A dare una prima scossa al web ci ha pensato José Mourinho e le voci sul suo arrivo a Torino per un incontro, forse decisivo con la società bianconera: caccia tra le vie e i vicoli del capoluogo piemontese per scovare lo Special One, l'uomo del Triplete interista. Non risolta certo la spaccatura tra i fan juventini, chi rifiuta l'ipotesi di vedere l'odiato Mou sulla propria panchina e chi invece lo vorrebbe come sgarbo agli eterni rivali nerazzurri, ma tutti uniti per trovarlo nella speranza di poter mettere fine alla telenovela. Niente da fare, di Mourinho proprio non c'è traccia.
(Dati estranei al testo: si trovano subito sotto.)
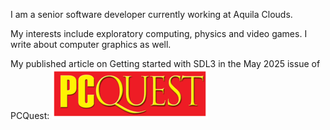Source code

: I am a senior software developer currently working at Aquila Clouds.

My interests include exploratory computing, physics and video games. I write about computer graphics as well.

My published article on Getting started with SDL3 in the May 2025 issue of PCQuest: <a href="pdfs/PQCSankrant.pdf" class="image fit"><img src="images/Pcqlogo_sm.png" alt=""></a>
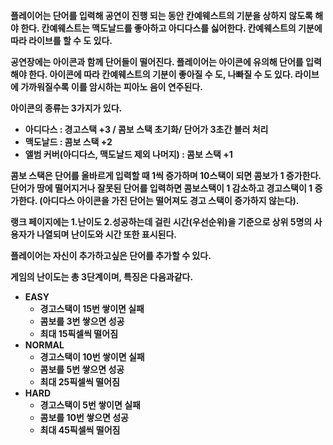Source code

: **플레이어는 단어를 입력해 공연이 진행 되는 동안 칸예웨스트의 기분을 상하지 않도록 해야 한다. 칸예웨스트는 맥도날드를 좋아하고 아디다스를 싫어한다. 칸예웨스트의 기분에 따라 라이브를 할 수 도 있다.**

**공연장에는 아이콘과 함께 단어들이 떨어진다. 플레이어는 아이콘에 유의해 단어를 입력해야 한다. 아이콘에 따라 칸예웨스트의 기분이 좋아질 수 도, 나빠질 수 도 있다. 라이브에 가까워질수록 이를 암시하는 피아노 음이 연주된다.**

**아이콘의 종류는 3가지가 있다.**

- **아디다스 : 경고스택 +3 / 콤보 스택 초기화/ 단어가 3초간 블러 처리**
- **맥도날드 : 콤보 스택 +2**
- **앨범 커버(아디다스, 맥도날드 제외 나머지) : 콤보 스택 +1**

**콤보 스택은 단어를 올바르게 입력할 때 1씩 증가하며 10스택이 되면 콤보가 1 증가한다. 단어가 땅에 떨어지거나 잘못된 단어를 입력하면 콤보스택이 1 감소하고 경고스택이 1 증가한다. (아디다스 아이콘을 가진 단어는 떨어져도 경고 스택이 증가하지 않는다).** 

**랭크 페이지에는 1.난이도 2.성공하는데 걸린 시간(우선순위)을 기준으로 상위 5명의 사용자가 나열되며 난이도와 시간 또한 표시된다.** 

**플레이어는 자신이 추가하고싶은 단어를 추가할 수 있다.**

**게임의 난이도는 총 3단계이며, 특징은 다음과같다.**

- **EASY**
    - **경고스택이 15번 쌓이면 실패**
    - **콤보를 3번 쌓으면 성공**
    - **최대 15픽셀씩 떨어짐**
- **NORMAL**
    - **경고스택이 10번 쌓이면 실패**
    - **콤보를 5번 쌓으면 성공**
    - **최대 25픽셀씩 떨어짐**
- **HARD**
    - **경고스택이 5번 쌓이면 실패**
    - **콤보를 10번 쌓으면 성공**
    - **최대 45픽셀씩 떨어짐**

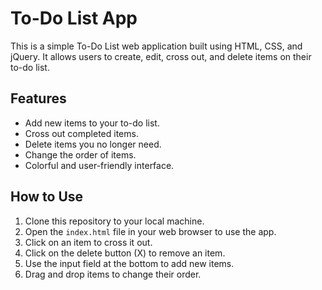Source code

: # To-Do List App

This is a simple To-Do List web application built using HTML, CSS, and jQuery. It allows users to create, edit, cross out, and delete items on their to-do list.

## Features

- Add new items to your to-do list.
- Cross out completed items.
- Delete items you no longer need.
- Change the order of items.
- Colorful and user-friendly interface.

## How to Use

1. Clone this repository to your local machine.
2. Open the `index.html` file in your web browser to use the app.
3. Click on an item to cross it out.
4. Click on the delete button (X) to remove an item.
5. Use the input field at the bottom to add new items.
6. Drag and drop items to change their order.
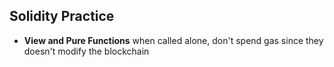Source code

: ## Solidity Practice

- **View and Pure Functions** when called alone, don't spend gas since they doesn't modify the blockchain

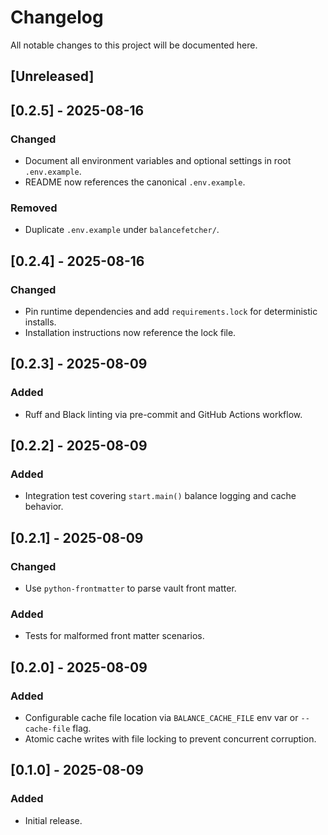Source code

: # Changelog
All notable changes to this project will be documented here.

## [Unreleased]

## [0.2.5] - 2025-08-16
### Changed
- Document all environment variables and optional settings in root `.env.example`.
- README now references the canonical `.env.example`.
### Removed
- Duplicate `.env.example` under `balancefetcher/`.

## [0.2.4] - 2025-08-16
### Changed
- Pin runtime dependencies and add `requirements.lock` for deterministic installs.
- Installation instructions now reference the lock file.

## [0.2.3] - 2025-08-09
### Added
- Ruff and Black linting via pre-commit and GitHub Actions workflow.

## [0.2.2] - 2025-08-09
### Added
- Integration test covering `start.main()` balance logging and cache behavior.

## [0.2.1] - 2025-08-09
### Changed
- Use `python-frontmatter` to parse vault front matter.
### Added
- Tests for malformed front matter scenarios.

## [0.2.0] - 2025-08-09
### Added
- Configurable cache file location via `BALANCE_CACHE_FILE` env var or `--cache-file` flag.
- Atomic cache writes with file locking to prevent concurrent corruption.

## [0.1.0] - 2025-08-09
### Added
- Initial release.
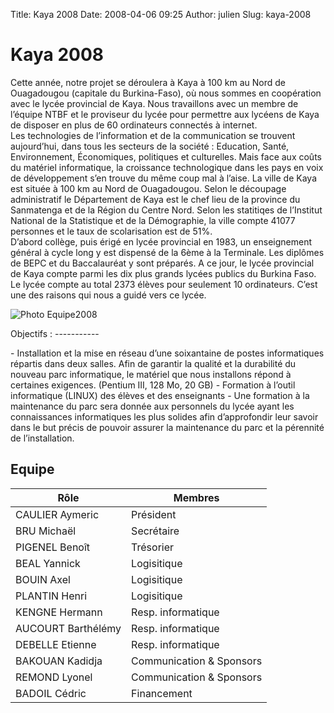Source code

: Title: Kaya 2008
Date: 2008-04-06 09:25
Author: julien
Slug: kaya-2008

# Kaya 2008

Cette année, notre projet se déroulera à Kaya à 100 km au Nord de
Ouagadougou (capitale du Burkina-Faso), où nous sommes en coopération
avec le lycée provincial de Kaya. Nous travaillons avec un membre de
l’équipe NTBF et le proviseur du lycée pour permettre aux lycéens de
Kaya de disposer en plus de 60 ordinateurs connectés à internet.  
Les technologies de l’information et de la communication se trouvent
aujourd’hui, dans tous les secteurs de la société : Education, Santé,
Environnement, Économiques, politiques et culturelles. Mais face aux
coûts du matériel informatique, la croissance technologique dans les
pays en voix de développement s’en trouve du même coup mal à l’aise. La
ville de Kaya est située à 100 km au Nord de Ouagadougou. Selon le
découpage administratif le Département de Kaya est le chef lieu de la
province du Sanmatenga et de la Région du Centre Nord. Selon les
statitiqes de l’Institut National de la Statistique et de la
Démographie, la ville compte 41077 personnes et le taux de scolarisation
est de 51%.  
D’abord collège, puis érigé en lycée provincial en 1983, un enseignement
général à cycle long y est dispensé de la 6ème à la Terminale. Les
diplômes de BEPC et du Baccalauréat y sont préparés. A ce jour, le lycée
provincial de Kaya compte parmi les dix plus grands lycées publics du
Burkina Faso. Le lycée compte au total 2373 élèves pour seulement 10
ordinateurs. C’est une des raisons qui nous a guidé vers ce lycée.

![Photo Equipe2008]({filename}/images/Photo%20equipe%202008.JPG "Photo Equipe 2008")

</p>
Objectifs :
-----------

</p>
-   Installation et la mise en réseau d’une soixantaine de postes
    informatiques répartis dans deux salles. Afin de garantir la qualité
    et la durabilité du nouveau parc informatique, le matériel que nous
    installons répond à certaines exigences. (Pentium III, 128 Mo,
    20 GB)
-   Formation à l’outil informatique (LINUX) des élèves et des
    enseignants
-   Une formation à la maintenance du parc sera donnée aux personnels du
    lycée ayant les connaissances informatiques les plus solides afin
    d’approfondir leur savoir dans le but précis de pouvoir assurer la
    maintenance du parc et la pérennité de l’installation.


## Equipe  

|Rôle|Membres|
|--- |--- |
|CAULIER Aymeric|Président|
|BRU Michaël|Secrétaire|
|PIGENEL Benoît|Trésorier|
|BEAL Yannick|Logisitique|
|BOUIN Axel|Logisitique|
|PLANTIN Henri|Logisitique|
|KENGNE Hermann|Resp. informatique|
|AUCOURT Barthélémy|Resp. informatique|
|DEBELLE Etienne|Resp. informatique|
|BAKOUAN Kadidja|Communication & Sponsors|
|REMOND Lyonel|Communication & Sponsors|
|BADOIL Cédric|Financement|
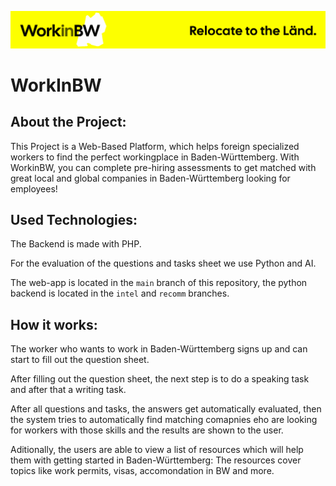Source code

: ![](/backend/assets/img/banner.svg)
# WorkInBW
## About the Project:
This Project is a Web-Based Platform, which helps foreign specialized workers to find the perfect workingplace in Baden-Württemberg.
With WorkinBW, you can complete pre-hiring assessments to get matched with great local and global companies in Baden-Württemberg looking for employees!

## Used Technologies:
The Backend is made with PHP.

For the evaluation of the questions and tasks sheet we use Python and AI.

The web-app is located in the `main` branch of this repository, the python backend is located in the `intel` and `recomm` branches.

## How it works:
The worker who wants to work in Baden-Württemberg signs up and can start to fill out the question sheet.

After filling out the question sheet, the next step is to do a speaking task and after that a writing task.

After all questions and tasks, the answers get automatically evaluated, then the system tries to automatically find matching comapnies eho are looking for workers with those skills and the results are shown to the user.

Aditionally, the users are able to view a list of resources which will help them with getting started in Baden-Württemberg: The resources cover topics like work permits, visas, accomondation in BW and more.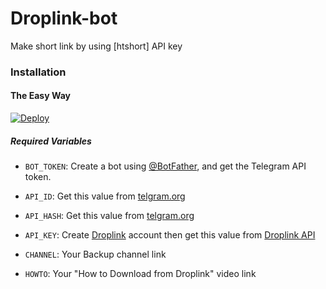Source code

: # Droplink-bot
Make short link by using [htshort] API key
### Installation

#### The Easy Way

[![Deploy](https://www.herokucdn.com/deploy/button.svg)](https://heroku.com/deploy?template=https://github.com/Bhatmanju307/htshort)

##### Required Variables

* `BOT_TOKEN`: Create a bot using [@BotFather](https://telegram.dog/BotFather), and get the Telegram API token.

* `API_ID`: Get this value from [telgram.org](https://my.telegram.org/apps)
* `API_HASH`: Get this value from [telgram.org](https://my.telegram.org/apps)
* `API_KEY`: Create [Droplink](https://Droplinks.co/) account then get this value from [Droplink API](https://Droplinks.co/member/tools/api)
* `CHANNEL`: Your Backup channel link
* `HOWTO`: Your "How to Download from Droplink" video link
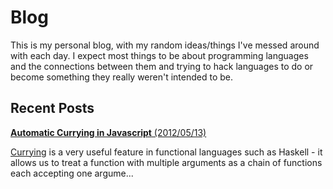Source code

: Blog
===

This is my personal blog, with my random ideas/things I've messed around with each day. I expect most things to be about programming languages and the connections between them and trying to hack languages to do or become something they really weren't intended to be.

Recent Posts
---

[**Automatic Currying in Javascript** (2012/05/13)](blog/tree/master/2012/05/automatic_currying_in_js.md)

[Currying](http://en.wikipedia.org/wiki/Currying) is a very useful feature in functional languages such as Haskell - it allows us to treat a function with multiple arguments as a chain of functions each accepting one argume...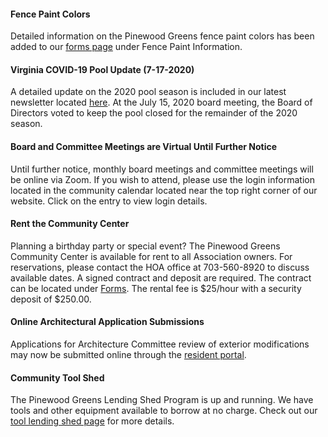 #### Fence Paint Colors

Detailed information on the Pinewood Greens fence paint colors has been added to our [forms page](forms.html) under Fence Paint Information. 

#### Virginia COVID-19 Pool Update (7-17-2020)

A detailed update on the 2020 pool season is included in our latest newsletter located [here](http://us11.campaign-archive.com/?u=ccb02905102f08c37b4d2ec3e&id=cac4bc1be8). At the July 15, 2020 board meeting, the Board of Directors voted to keep the pool closed for the remainder of the 2020 season. 

#### Board and Committee Meetings are Virtual Until Further Notice

Until further notice, monthly board meetings and committee meetings will be online via Zoom. If you wish to attend, please use the login information located in the community calendar located near the top right corner of our website. Click on the entry to view login details.

#### Rent the Community Center

Planning a birthday party or special event? The Pinewood Greens Community Center is available for rent to all Association owners. For reservations, please contact the HOA office at 703-560-8920 to discuss available dates. A signed contract and deposit are required. The contract can be located under [Forms](forms.html). The rental fee is $25/hour with a security deposit of $250.00.

#### Online Architectural Application Submissions

Applications for Architecture Committee review of exterior modifications may now be submitted online through the [resident portal](http://www.ciranet.com/ResidentPortal).

#### Community Tool Shed

The Pinewood Greens Lending Shed Program is up and running. We have tools and other equipment available to borrow at no charge. Check out our [tool lending shed page](toolshed.html) for more details.
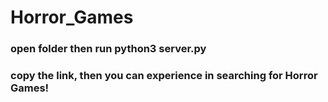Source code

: # Horror_Games
### open folder then run python3 server.py
### copy the link, then you can experience in searching for Horror Games!
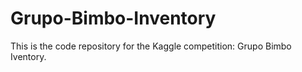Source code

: # Grupo-Bimbo-Inventory

This is the code repository for the Kaggle competition: Grupo Bimbo Iventory.
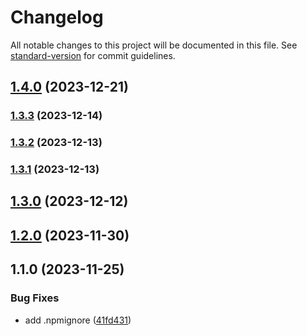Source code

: # Changelog

All notable changes to this project will be documented in this file. See [standard-version](https://github.com/conventional-changelog/standard-version) for commit guidelines.

## [1.4.0](https://github.com/f3rno64/time-speak/compare/v1.3.3...v1.4.0) (2023-12-21)

### [1.3.3](https://github.com/f3rno64/time-speak/compare/v1.3.2...v1.3.3) (2023-12-14)

### [1.3.2](https://github.com/f3rno64/time-speak/compare/v1.3.1...v1.3.2) (2023-12-13)

### [1.3.1](https://github.com/f3rno64/time-speak/compare/v1.3.0...v1.3.1) (2023-12-13)

## [1.3.0](https://github.com/f3rno64/time-speak/compare/v1.2.0...v1.3.0) (2023-12-12)

## [1.2.0](https://github.com/f3rno64/time-speak/compare/v1.1.0...v1.2.0) (2023-11-30)

## 1.1.0 (2023-11-25)


### Bug Fixes

* add .npmignore ([41fd431](https://github.com/f3rno64/time-speak/commit/41fd4319f7a1bdce7c7b2d1a3b35d4e40f1c656e))
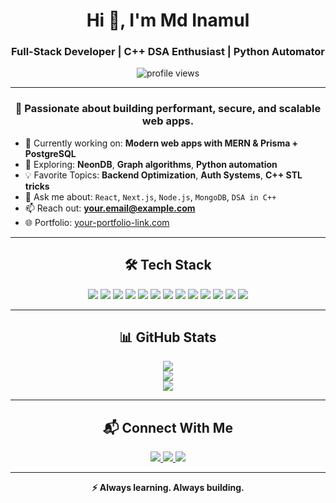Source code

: <h1 align="center">Hi 👋, I'm Md Inamul</h1>
<h3 align="center">Full-Stack Developer | C++ DSA Enthusiast | Python Automator</h3>

<p align="center">
  <img src="https://komarev.com/ghpvc/?username=your-github-username&label=Profile%20Views&color=brightgreen&style=flat-square" alt="profile views" />
</p>

---

<h3 align="center">🚀 Passionate about building performant, secure, and scalable web apps.</h3>

- 🔭 Currently working on: **Modern web apps with MERN & Prisma + PostgreSQL**
- 🌱 Exploring: **NeonDB**, **Graph algorithms**, **Python automation**
- 💡 Favorite Topics: **Backend Optimization**, **Auth Systems**, **C++ STL tricks**
- 💬 Ask me about: `React`, `Next.js`, `Node.js`, `MongoDB`, `DSA in C++`
- 📫 Reach out: **your.email@example.com**
- 🌐 Portfolio: [your-portfolio-link.com](https://your-portfolio-link.com)

---

<h2 align="center">🛠️ Tech Stack</h2>

<p align="center">
  <img src="https://img.shields.io/badge/React-61DAFB?style=for-the-badge&logo=react&logoColor=black" />
  <img src="https://img.shields.io/badge/Next.js-000000?style=for-the-badge&logo=nextdotjs&logoColor=white" />
  <img src="https://img.shields.io/badge/Node.js-339933?style=for-the-badge&logo=nodedotjs&logoColor=white" />
  <img src="https://img.shields.io/badge/Express.js-000000?style=for-the-badge&logo=express&logoColor=white" />
  <img src="https://img.shields.io/badge/Prisma-2D3748?style=for-the-badge&logo=prisma&logoColor=white" />
  <img src="https://img.shields.io/badge/PostgreSQL-336791?style=for-the-badge&logo=postgresql&logoColor=white" />
  <img src="https://img.shields.io/badge/NeonDB-1E90FF?style=for-the-badge&logo=data:image/svg+xml;base64,...&logoColor=white" />
  <img src="https://img.shields.io/badge/MongoDB-4EA94B?style=for-the-badge&logo=mongodb&logoColor=white" />
  <img src="https://img.shields.io/badge/TailwindCSS-38B2AC?style=for-the-badge&logo=tailwind-css&logoColor=white" />
  <img src="https://img.shields.io/badge/Firebase-FFCA28?style=for-the-badge&logo=firebase&logoColor=black" />
  <img src="https://img.shields.io/badge/Git-F05032?style=for-the-badge&logo=git&logoColor=white" />
  <img src="https://img.shields.io/badge/C++-00599C?style=for-the-badge&logo=cplusplus&logoColor=white" />
  <img src="https://img.shields.io/badge/Python-3776AB?style=for-the-badge&logo=python&logoColor=white" />
</p>

---

<h2 align="center">📊 GitHub Stats</h2>

<p align="center">
  <img src="https://github-readme-stats.vercel.app/api?username=your-github-username&show_icons=true&theme=react&border_radius=10" />
  <br />
  <img src="https://streak-stats.demolab.com/?user=your-github-username&theme=react&border_radius=10" />
  <br />
  <img src="https://github-readme-stats.vercel.app/api/top-langs/?username=your-github-username&layout=compact&theme=react&border_radius=10" />
</p>

---

<h2 align="center">📬 Connect With Me</h2>

<p align="center">
  <a href="https://www.linkedin.com/in/md-inamul-201665256/">
    <img src="https://img.shields.io/badge/LinkedIn-0077B5?style=for-the-badge&logo=linkedin&logoColor=white" />
  </a>
  <a href="mailto:your.email@example.com">
    <img src="https://img.shields.io/badge/Gmail-D14836?style=for-the-badge&logo=gmail&logoColor=white" />
  </a>
  <a href="https://your-portfolio-link.com">
    <img src="https://img.shields.io/badge/Portfolio-121212?style=for-the-badge&logo=vercel&logoColor=white" />
  </a>
</p>

---

<p align="center"><strong>⚡ Always learning. Always building.</strong></p>
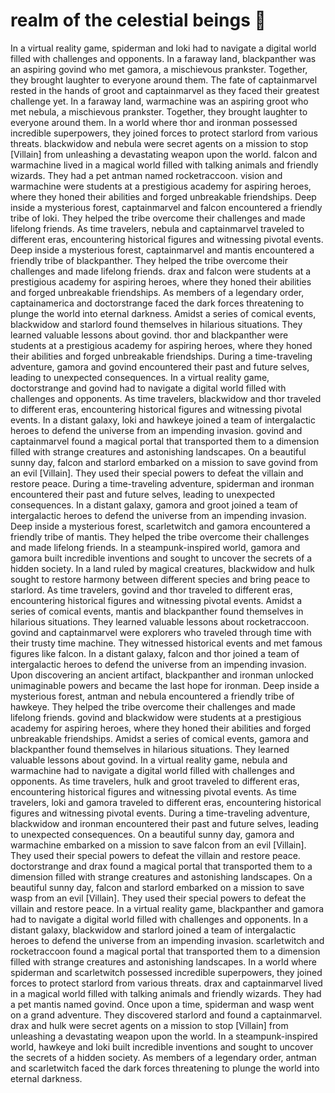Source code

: # realm of the celestial beings :game_die: 

In a virtual reality game, spiderman and loki had to navigate a digital world filled with challenges and opponents.
In a faraway land, blackpanther was an aspiring govind who met gamora, a mischievous prankster. Together, they brought laughter to everyone around them.
The fate of captainmarvel rested in the hands of groot and captainmarvel as they faced their greatest challenge yet.
In a faraway land, warmachine was an aspiring groot who met nebula, a mischievous prankster. Together, they brought laughter to everyone around them.
In a world where thor and ironman possessed incredible superpowers, they joined forces to protect starlord from various threats.
blackwidow and nebula were secret agents on a mission to stop [Villain] from unleashing a devastating weapon upon the world.
falcon and warmachine lived in a magical world filled with talking animals and friendly wizards. They had a pet antman named rocketraccoon.
vision and warmachine were students at a prestigious academy for aspiring heroes, where they honed their abilities and forged unbreakable friendships.
Deep inside a mysterious forest, captainmarvel and falcon encountered a friendly tribe of loki. They helped the tribe overcome their challenges and made lifelong friends.
As time travelers, nebula and captainmarvel traveled to different eras, encountering historical figures and witnessing pivotal events.
Deep inside a mysterious forest, captainmarvel and mantis encountered a friendly tribe of blackpanther. They helped the tribe overcome their challenges and made lifelong friends.
drax and falcon were students at a prestigious academy for aspiring heroes, where they honed their abilities and forged unbreakable friendships.
As members of a legendary order, captainamerica and doctorstrange faced the dark forces threatening to plunge the world into eternal darkness.
Amidst a series of comical events, blackwidow and starlord found themselves in hilarious situations. They learned valuable lessons about govind.
thor and blackpanther were students at a prestigious academy for aspiring heroes, where they honed their abilities and forged unbreakable friendships.
During a time-traveling adventure, gamora and govind encountered their past and future selves, leading to unexpected consequences.
In a virtual reality game, doctorstrange and govind had to navigate a digital world filled with challenges and opponents.
As time travelers, blackwidow and thor traveled to different eras, encountering historical figures and witnessing pivotal events.
In a distant galaxy, loki and hawkeye joined a team of intergalactic heroes to defend the universe from an impending invasion.
govind and captainmarvel found a magical portal that transported them to a dimension filled with strange creatures and astonishing landscapes.
On a beautiful sunny day, falcon and starlord embarked on a mission to save govind from an evil [Villain]. They used their special powers to defeat the villain and restore peace.
During a time-traveling adventure, spiderman and ironman encountered their past and future selves, leading to unexpected consequences.
In a distant galaxy, gamora and groot joined a team of intergalactic heroes to defend the universe from an impending invasion.
Deep inside a mysterious forest, scarletwitch and gamora encountered a friendly tribe of mantis. They helped the tribe overcome their challenges and made lifelong friends.
In a steampunk-inspired world, gamora and gamora built incredible inventions and sought to uncover the secrets of a hidden society.
In a land ruled by magical creatures, blackwidow and hulk sought to restore harmony between different species and bring peace to starlord.
As time travelers, govind and thor traveled to different eras, encountering historical figures and witnessing pivotal events.
Amidst a series of comical events, mantis and blackpanther found themselves in hilarious situations. They learned valuable lessons about rocketraccoon.
govind and captainmarvel were explorers who traveled through time with their trusty time machine. They witnessed historical events and met famous figures like falcon.
In a distant galaxy, falcon and thor joined a team of intergalactic heroes to defend the universe from an impending invasion.
Upon discovering an ancient artifact, blackpanther and ironman unlocked unimaginable powers and became the last hope for ironman.
Deep inside a mysterious forest, antman and nebula encountered a friendly tribe of hawkeye. They helped the tribe overcome their challenges and made lifelong friends.
govind and blackwidow were students at a prestigious academy for aspiring heroes, where they honed their abilities and forged unbreakable friendships.
Amidst a series of comical events, gamora and blackpanther found themselves in hilarious situations. They learned valuable lessons about govind.
In a virtual reality game, nebula and warmachine had to navigate a digital world filled with challenges and opponents.
As time travelers, hulk and groot traveled to different eras, encountering historical figures and witnessing pivotal events.
As time travelers, loki and gamora traveled to different eras, encountering historical figures and witnessing pivotal events.
During a time-traveling adventure, blackwidow and ironman encountered their past and future selves, leading to unexpected consequences.
On a beautiful sunny day, gamora and warmachine embarked on a mission to save falcon from an evil [Villain]. They used their special powers to defeat the villain and restore peace.
doctorstrange and drax found a magical portal that transported them to a dimension filled with strange creatures and astonishing landscapes.
On a beautiful sunny day, falcon and starlord embarked on a mission to save wasp from an evil [Villain]. They used their special powers to defeat the villain and restore peace.
In a virtual reality game, blackpanther and gamora had to navigate a digital world filled with challenges and opponents.
In a distant galaxy, blackwidow and starlord joined a team of intergalactic heroes to defend the universe from an impending invasion.
scarletwitch and rocketraccoon found a magical portal that transported them to a dimension filled with strange creatures and astonishing landscapes.
In a world where spiderman and scarletwitch possessed incredible superpowers, they joined forces to protect starlord from various threats.
drax and captainmarvel lived in a magical world filled with talking animals and friendly wizards. They had a pet mantis named govind.
Once upon a time, spiderman and wasp went on a grand adventure. They discovered starlord and found a captainmarvel.
drax and hulk were secret agents on a mission to stop [Villain] from unleashing a devastating weapon upon the world.
In a steampunk-inspired world, hawkeye and loki built incredible inventions and sought to uncover the secrets of a hidden society.
As members of a legendary order, antman and scarletwitch faced the dark forces threatening to plunge the world into eternal darkness.
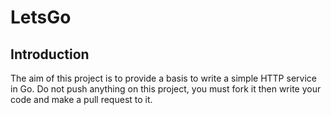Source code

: # LetsGo
## Introduction
The aim of this project is to provide a basis to write a simple HTTP service in Go.
Do not push anything on this project, you must fork it then write your code and make a pull request to it.
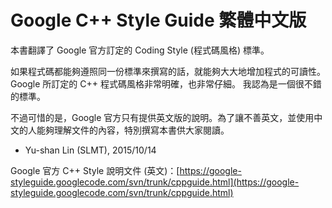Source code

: # Google C++ Style Guide 繁體中文版

本書翻譯了 Google 官方訂定的 Coding Style (程式碼風格) 標準。

如果程式碼都能夠遵照同一份標準來撰寫的話，就能夠大大地增加程式的可讀性。 Google 所訂定的 C++ 程式碼風格非常明確，也非常仔細。 我認為是一個很不錯的標準。

不過可惜的是，Google 官方只有提供英文版的說明。為了讓不善英文，並使用中文的人能夠理解文件的內容，特別撰寫本書供大家閱讀。

- Yu-shan Lin (SLMT), 2015/10/14

Google 官方 C++ Style 說明文件 (英文)：[https://google-styleguide.googlecode.com/svn/trunk/cppguide.html](https://google-styleguide.googlecode.com/svn/trunk/cppguide.html)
Ancor più fermento ha generato invece nella giornata di martedì l'indiscrezione sulla presenza di Pep Guardiola a Milano, in un noto albergo del centro città, per incontrare Fabio Paratici, fotografato all'ingresso della struttura. Immediata la presenza dei cronisti sul luogo, tra cui anche Calciomercato.com, per non farsi sfuggire l'eventuale arrivo dell'allenatore del Manchester City. E non solo giornalisti, perché fuori dall'hotel il via vai di tifosi è stato continuo: "C'è Guardiola dentro?", "Arriva Guardiola?", "Allora viene alla Juve?" solo alcune delle domande poste agli addetti ai lavori, quasi in imbarazzo nel rispondere che, dopo doverose e lunghe verifiche, Guardiola non si trovava a Milano.

Una risposta che non ha sconfortato i tifosi presenti, subito riaccesi dalla presenza nell'albergo di Frank Trimboli, intermediario vicino al Tottenham e che ha sondato con Paratici la possibilità di portare in bianconero Mauricio Pochettino. E non finisce qui: da Mauricio a Maurizio il passo è breve, perché in serata sono arrivate nuove voci su rinnovati contatti per Sarri, atteso dalla finale di Europa League con il Chelsea. Senza dimenticare l'ombra sullo sfondo di Conte e soprattutto di Simone Inzaghi, nome ulteriormente rilanciato dopo le indiscrezioni sull'accordo con il suo pezzo pregiato alla Lazio Milinkovic.

Risultato? Web scatenato e tifosi ancor più convinti nella loro caccia al prossimo allenatore, un essere mitologico quasi fosse Big Foot, con fan appostati sotto l'hotel del centro Milano e altri in pattuglia per le vie di Torino. Tutti in fervente attesa per il successore di Allegri: alla Juve ormai non si parla d'altro, è scoppiata una vera e propria febbre.